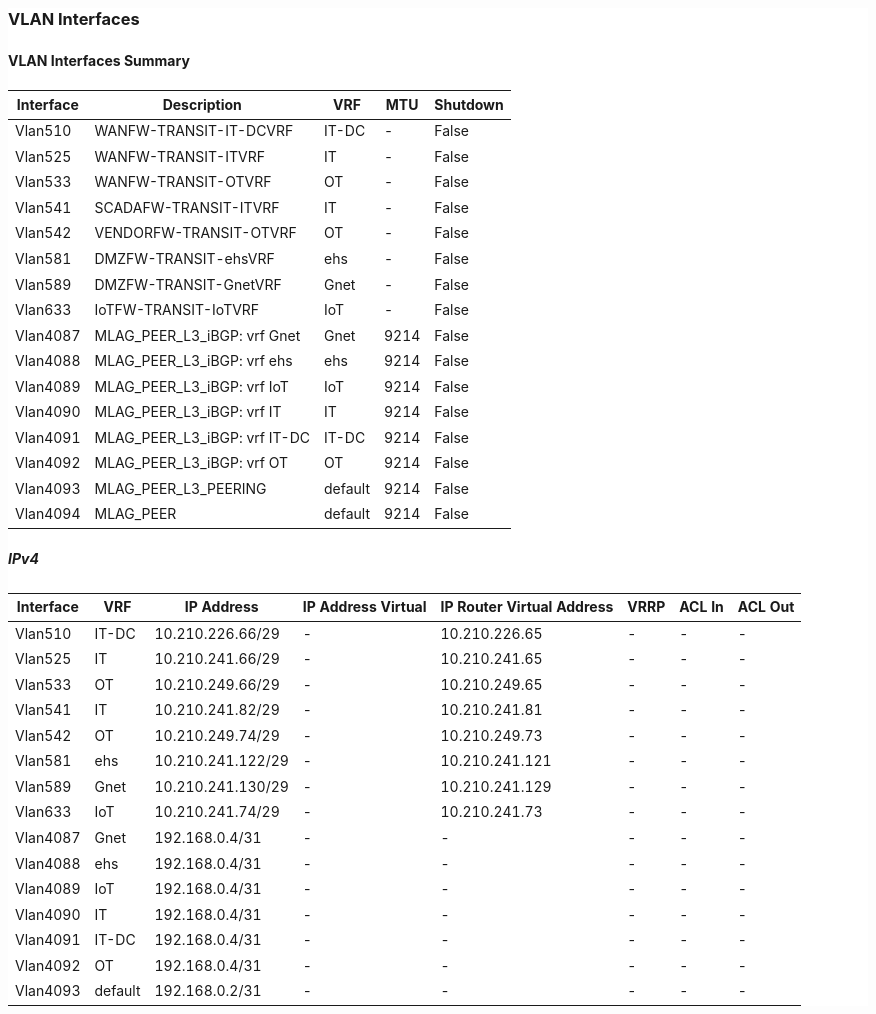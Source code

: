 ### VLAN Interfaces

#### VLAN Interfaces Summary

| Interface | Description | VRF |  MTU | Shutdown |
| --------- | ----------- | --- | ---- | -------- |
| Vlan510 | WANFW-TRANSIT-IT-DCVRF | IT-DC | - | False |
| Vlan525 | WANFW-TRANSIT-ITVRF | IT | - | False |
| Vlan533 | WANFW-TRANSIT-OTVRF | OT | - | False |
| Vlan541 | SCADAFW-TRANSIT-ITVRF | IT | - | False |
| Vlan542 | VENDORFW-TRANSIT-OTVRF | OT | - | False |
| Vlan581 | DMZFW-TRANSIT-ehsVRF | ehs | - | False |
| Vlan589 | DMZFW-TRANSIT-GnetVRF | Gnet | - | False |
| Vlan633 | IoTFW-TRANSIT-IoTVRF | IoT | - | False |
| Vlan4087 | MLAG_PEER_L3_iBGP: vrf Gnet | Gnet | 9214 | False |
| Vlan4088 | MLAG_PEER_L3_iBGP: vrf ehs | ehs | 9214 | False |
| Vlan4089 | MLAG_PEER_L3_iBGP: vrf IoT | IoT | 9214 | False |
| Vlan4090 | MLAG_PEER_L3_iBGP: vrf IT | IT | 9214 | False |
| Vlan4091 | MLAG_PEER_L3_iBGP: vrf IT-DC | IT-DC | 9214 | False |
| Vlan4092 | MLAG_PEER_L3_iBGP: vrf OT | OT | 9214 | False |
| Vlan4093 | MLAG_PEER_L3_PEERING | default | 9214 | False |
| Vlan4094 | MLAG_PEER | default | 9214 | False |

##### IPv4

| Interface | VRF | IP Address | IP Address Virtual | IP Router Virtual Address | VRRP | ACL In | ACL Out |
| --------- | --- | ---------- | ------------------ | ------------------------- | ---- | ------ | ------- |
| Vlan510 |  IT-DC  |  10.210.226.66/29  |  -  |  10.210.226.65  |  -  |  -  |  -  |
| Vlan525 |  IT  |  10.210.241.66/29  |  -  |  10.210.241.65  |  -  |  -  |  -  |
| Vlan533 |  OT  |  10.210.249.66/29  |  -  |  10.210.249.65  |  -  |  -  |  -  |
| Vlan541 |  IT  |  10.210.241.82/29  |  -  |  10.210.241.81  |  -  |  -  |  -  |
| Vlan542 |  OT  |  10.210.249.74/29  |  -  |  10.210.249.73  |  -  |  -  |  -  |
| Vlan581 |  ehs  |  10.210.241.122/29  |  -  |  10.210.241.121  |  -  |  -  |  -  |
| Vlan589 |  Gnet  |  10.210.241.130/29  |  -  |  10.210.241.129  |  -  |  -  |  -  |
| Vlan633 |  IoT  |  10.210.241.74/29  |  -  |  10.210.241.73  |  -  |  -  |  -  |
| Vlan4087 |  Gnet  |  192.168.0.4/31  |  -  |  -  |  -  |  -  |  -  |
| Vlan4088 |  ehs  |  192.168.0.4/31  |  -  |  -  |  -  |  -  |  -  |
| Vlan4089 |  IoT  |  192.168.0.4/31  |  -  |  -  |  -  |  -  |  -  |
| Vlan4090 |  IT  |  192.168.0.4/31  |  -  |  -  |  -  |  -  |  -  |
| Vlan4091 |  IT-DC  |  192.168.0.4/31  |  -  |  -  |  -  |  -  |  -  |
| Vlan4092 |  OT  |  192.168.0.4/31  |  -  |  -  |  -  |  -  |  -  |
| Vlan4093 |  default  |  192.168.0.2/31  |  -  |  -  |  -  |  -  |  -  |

━━━━━━━━

What this task involves:
An exact copy is required of the lines from the start of the records above through the line with "ehs | - | False |", and only those, without any pictures.

Solution to the problem:
Source code

: ### VLAN Interfaces

#### VLAN Interfaces Summary

| Interface | Description | VRF |  MTU | Shutdown |
| --------- | ----------- | --- | ---- | -------- |
| Vlan510 | WANFW-TRANSIT-IT-DCVRF | IT-DC | - | False |
| Vlan525 | WANFW-TRANSIT-ITVRF | IT | - | False |
| Vlan533 | WANFW-TRANSIT-OTVRF | OT | - | False |
| Vlan541 | SCADAFW-TRANSIT-ITVRF | IT | - | False |
| Vlan542 | VENDORFW-TRANSIT-OTVRF | OT | - | False |
| Vlan581 | DMZFW-TRANSIT-ehsVRF | ehs | - | False |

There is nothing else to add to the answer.